E, dunque, come si dice, mente fredda e cuore caldo. E sempre in fatto di parole, voler pensare a quelle impegnative, pronunciate a cavallo del nuovo anno dal vescovo Fernando Filograna, alla guida della diocesi Nardò-Gallipoli. Non un saluto e augurio rituali. Nelle sue parole la denuncia di tante situazioni poco curate (accoglienza di migranti, povertà, giovani), e condanna di indifferenza e superficialità.

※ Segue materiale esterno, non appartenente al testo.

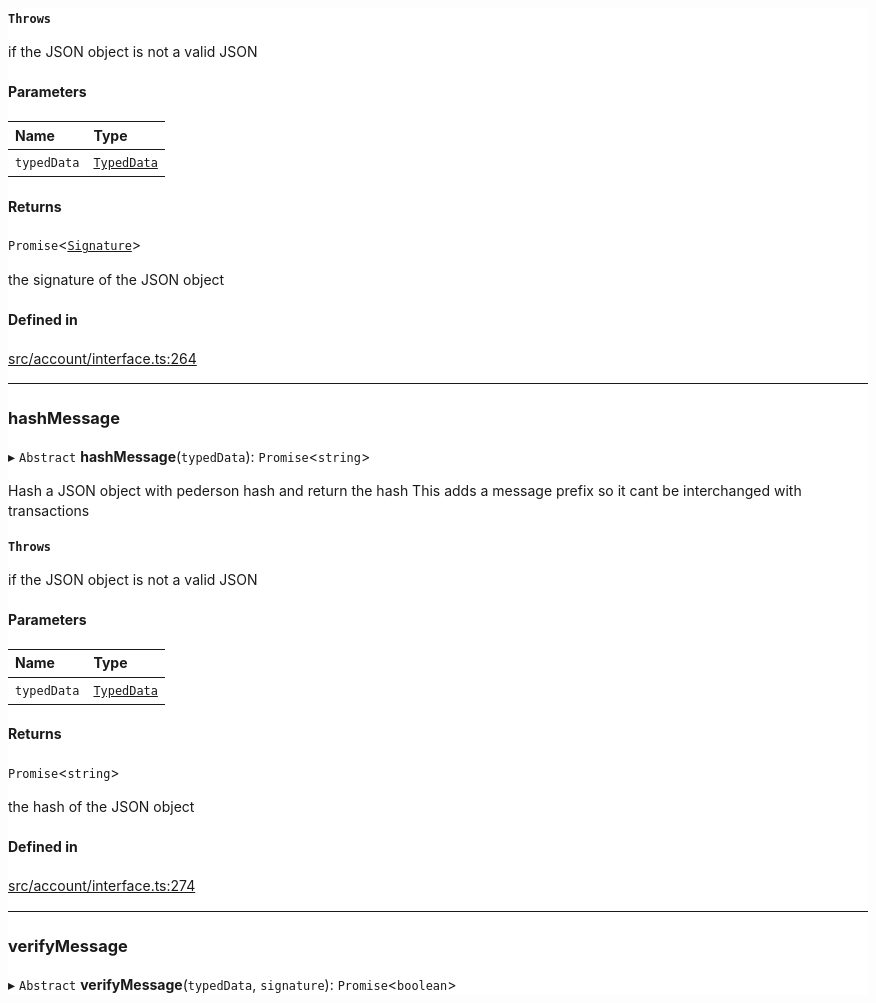 **`Throws`**

if the JSON object is not a valid JSON

#### Parameters

| Name        | Type                                                |
| :---------- | :-------------------------------------------------- |
| `typedData` | [`TypedData`](../interfaces/typedData.TypedData.md) |

#### Returns

`Promise`<[`Signature`](../modules.md#signature)\>

the signature of the JSON object

#### Defined in

[src/account/interface.ts:264](https://github.com/notV4l/starknet.js/blob/c20c3bd/src/account/interface.ts#L264)

---

### hashMessage

▸ `Abstract` **hashMessage**(`typedData`): `Promise`<`string`\>

Hash a JSON object with pederson hash and return the hash
This adds a message prefix so it cant be interchanged with transactions

**`Throws`**

if the JSON object is not a valid JSON

#### Parameters

| Name        | Type                                                |
| :---------- | :-------------------------------------------------- |
| `typedData` | [`TypedData`](../interfaces/typedData.TypedData.md) |

#### Returns

`Promise`<`string`\>

the hash of the JSON object

#### Defined in

[src/account/interface.ts:274](https://github.com/notV4l/starknet.js/blob/c20c3bd/src/account/interface.ts#L274)

---

### verifyMessage

▸ `Abstract` **verifyMessage**(`typedData`, `signature`): `Promise`<`boolean`\>
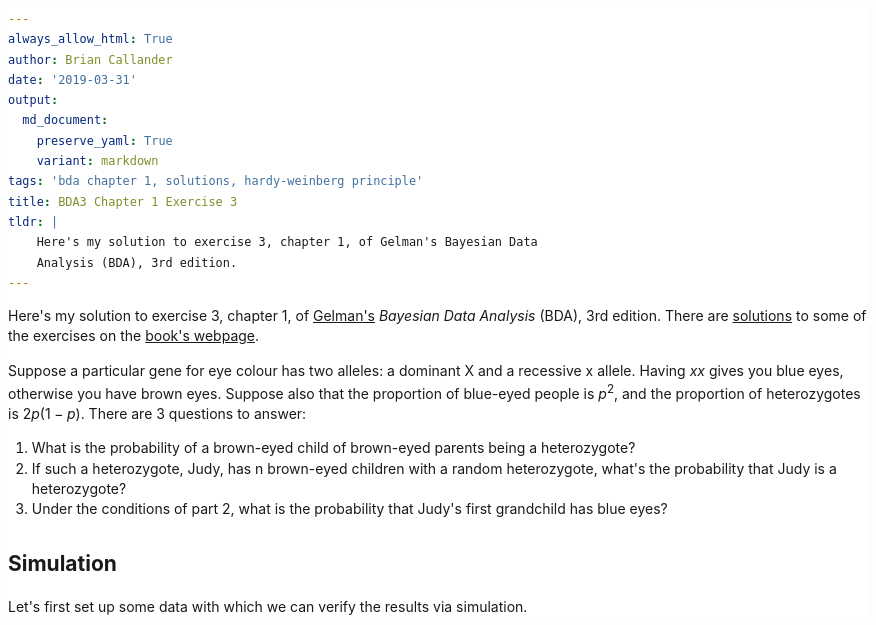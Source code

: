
 ```yaml
---
always_allow_html: True
author: Brian Callander
date: '2019-03-31'
output:
  md_document:
    preserve_yaml: True
    variant: markdown
tags: 'bda chapter 1, solutions, hardy-weinberg principle'
title: BDA3 Chapter 1 Exercise 3
tldr: |
    Here's my solution to exercise 3, chapter 1, of Gelman's Bayesian Data
    Analysis (BDA), 3rd edition.
---
```


Here's my solution to exercise 3, chapter 1, of
[Gelman's](https://andrewgelman.com/) *Bayesian Data Analysis* (BDA),
3rd edition. There are
[solutions](http://www.stat.columbia.edu/~gelman/book/solutions.pdf) to
some of the exercises on the [book's
webpage](http://www.stat.columbia.edu/~gelman/book/).


<div style="display:none">

$\DeclareMathOperator{\dbinomial}{Binomial}  \DeclareMathOperator{\dbern}{Bernoulli}  \DeclareMathOperator{\dpois}{Poisson}  \DeclareMathOperator{\dnorm}{Normal}  \DeclareMathOperator{\dt}{t}  \DeclareMathOperator{\dcauchy}{Cauchy}  \DeclareMathOperator{\dexponential}{Exp}  \DeclareMathOperator{\duniform}{Uniform}  \DeclareMathOperator{\dgamma}{Gamma}  \DeclareMathOperator{\dinvgamma}{InvGamma}  \DeclareMathOperator{\invlogit}{InvLogit}  \DeclareMathOperator{\logit}{Logit}  \DeclareMathOperator{\ddirichlet}{Dirichlet}  \DeclareMathOperator{\dbeta}{Beta}$

</div>

Suppose a particular gene for eye colour has two alleles: a dominant X
and a recessive x allele. Having $xx$ gives you blue eyes, otherwise you
have brown eyes. Suppose also that the proportion of blue-eyed people is
$p^2$, and the proportion of heterozygotes is $2p(1 - p)$. There are 3
questions to answer:

1.  What is the probability of a brown-eyed child of brown-eyed parents
    being a heterozygote?
2.  If such a heterozygote, Judy, has n brown-eyed children with a
    random heterozygote, what's the probability that Judy is a
    heterozygote?
3.  Under the conditions of part 2, what is the probability that Judy's
    first grandchild has blue eyes?

Simulation
----------

Let's first set up some data with which we can verify the results via
simulation.
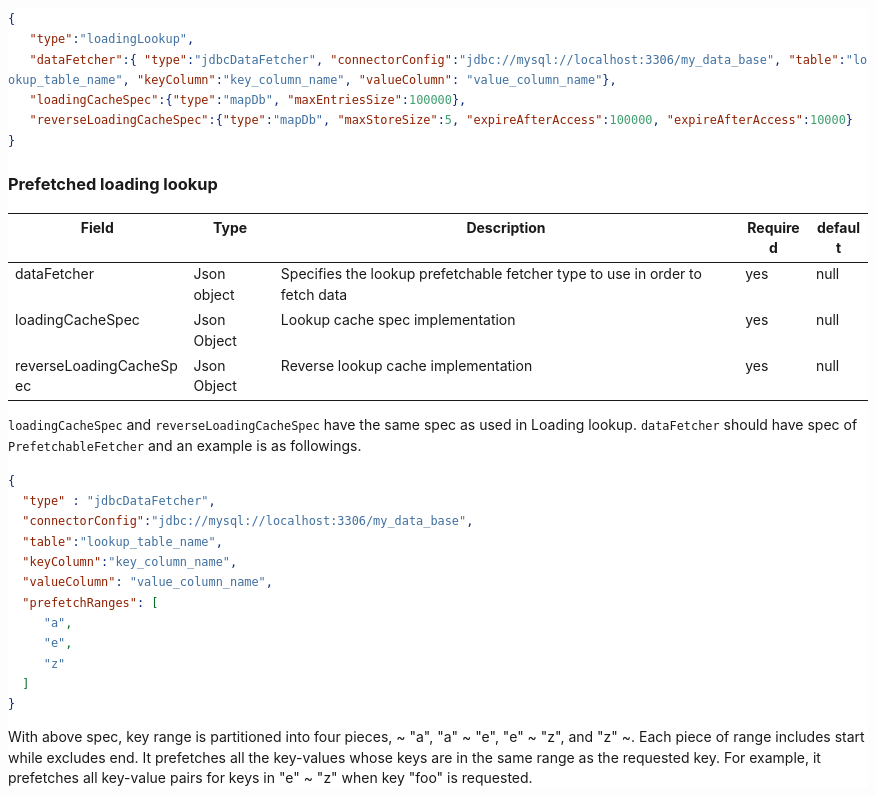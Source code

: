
 ```json
{
   "type":"loadingLookup",
   "dataFetcher":{ "type":"jdbcDataFetcher", "connectorConfig":"jdbc://mysql://localhost:3306/my_data_base", "table":"lookup_table_name", "keyColumn":"key_column_name", "valueColumn": "value_column_name"},
   "loadingCacheSpec":{"type":"mapDb", "maxEntriesSize":100000},
   "reverseLoadingCacheSpec":{"type":"mapDb", "maxStoreSize":5, "expireAfterAccess":100000, "expireAfterAccess":10000}
}
```

### Prefetched loading lookup

|Field|Type|Description|Required|default|
|-----|----|-----------|--------|-------|
|dataFetcher|Json object|Specifies the lookup prefetchable fetcher type to use in order to fetch data|yes|null|
|loadingCacheSpec|Json Object|Lookup cache spec implementation|yes |null|
|reverseLoadingCacheSpec|Json Object| Reverse lookup cache  implementation|yes |null|

`loadingCacheSpec` and `reverseLoadingCacheSpec` have the same spec as used in Loading lookup.
`dataFetcher` should have spec of `PrefetchableFetcher` and an example is as followings.

```json
{
  "type" : "jdbcDataFetcher",
  "connectorConfig":"jdbc://mysql://localhost:3306/my_data_base", 
  "table":"lookup_table_name", 
  "keyColumn":"key_column_name", 
  "valueColumn": "value_column_name",
  "prefetchRanges": [
     "a",
     "e",
     "z"
  ]
}
```

With above spec, key range is partitioned into four pieces, ~ "a", "a" ~ "e", "e" ~ "z", and "z" ~. Each piece of range includes start while excludes end.
It prefetches all the key-values whose keys are in the same range as the requested key. For example, it prefetches all key-value pairs for keys in "e" ~ "z" when key "foo" is requested. 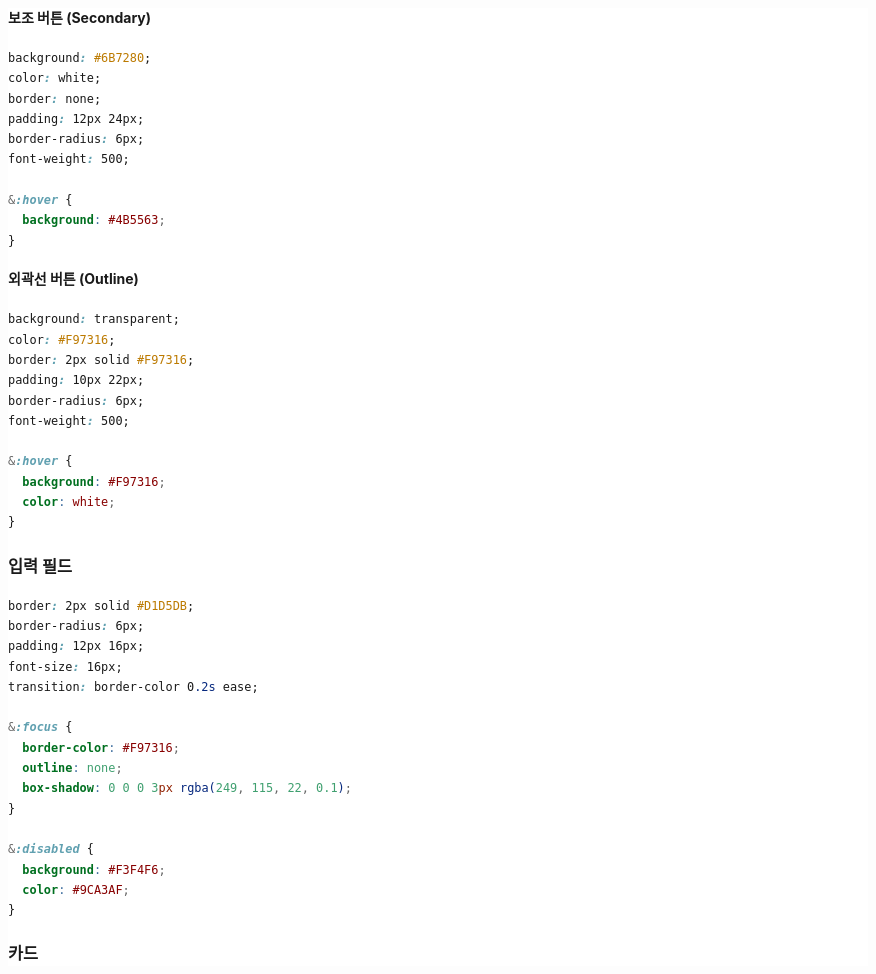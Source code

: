 #### 보조 버튼 (Secondary)
```css
background: #6B7280;
color: white;
border: none;
padding: 12px 24px;
border-radius: 6px;
font-weight: 500;

&:hover {
  background: #4B5563;
}
```

#### 외곽선 버튼 (Outline)
```css
background: transparent;
color: #F97316;
border: 2px solid #F97316;
padding: 10px 22px;
border-radius: 6px;
font-weight: 500;

&:hover {
  background: #F97316;
  color: white;
}
```

### 입력 필드

```css
border: 2px solid #D1D5DB;
border-radius: 6px;
padding: 12px 16px;
font-size: 16px;
transition: border-color 0.2s ease;

&:focus {
  border-color: #F97316;
  outline: none;
  box-shadow: 0 0 0 3px rgba(249, 115, 22, 0.1);
}

&:disabled {
  background: #F3F4F6;
  color: #9CA3AF;
}
```

### 카드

Ciascuno di noi, se vuole, può sentirsi destinatario di tanto messaggio. Che si apre alla speranza e all’azione fruttuosa. Spicca nelle sue parole la citazione del Pastore protestante Dietrich Bonhoeffer, martire della resistenza anti-hitleriana, da mandare a memoria: “l’essenza dell’ottimismo non è soltanto guardare al di là della situazione presente, ma è una forza vitale, la forza di sperare quando gli altri si rassegnano, la forza di tenere alta la testa quando sembra che tutto fallisca, la forza di sopportare gli insuccessi, una forza che non lascia mai il futuro agli avversari, e il futuro lo rivendica a sé”.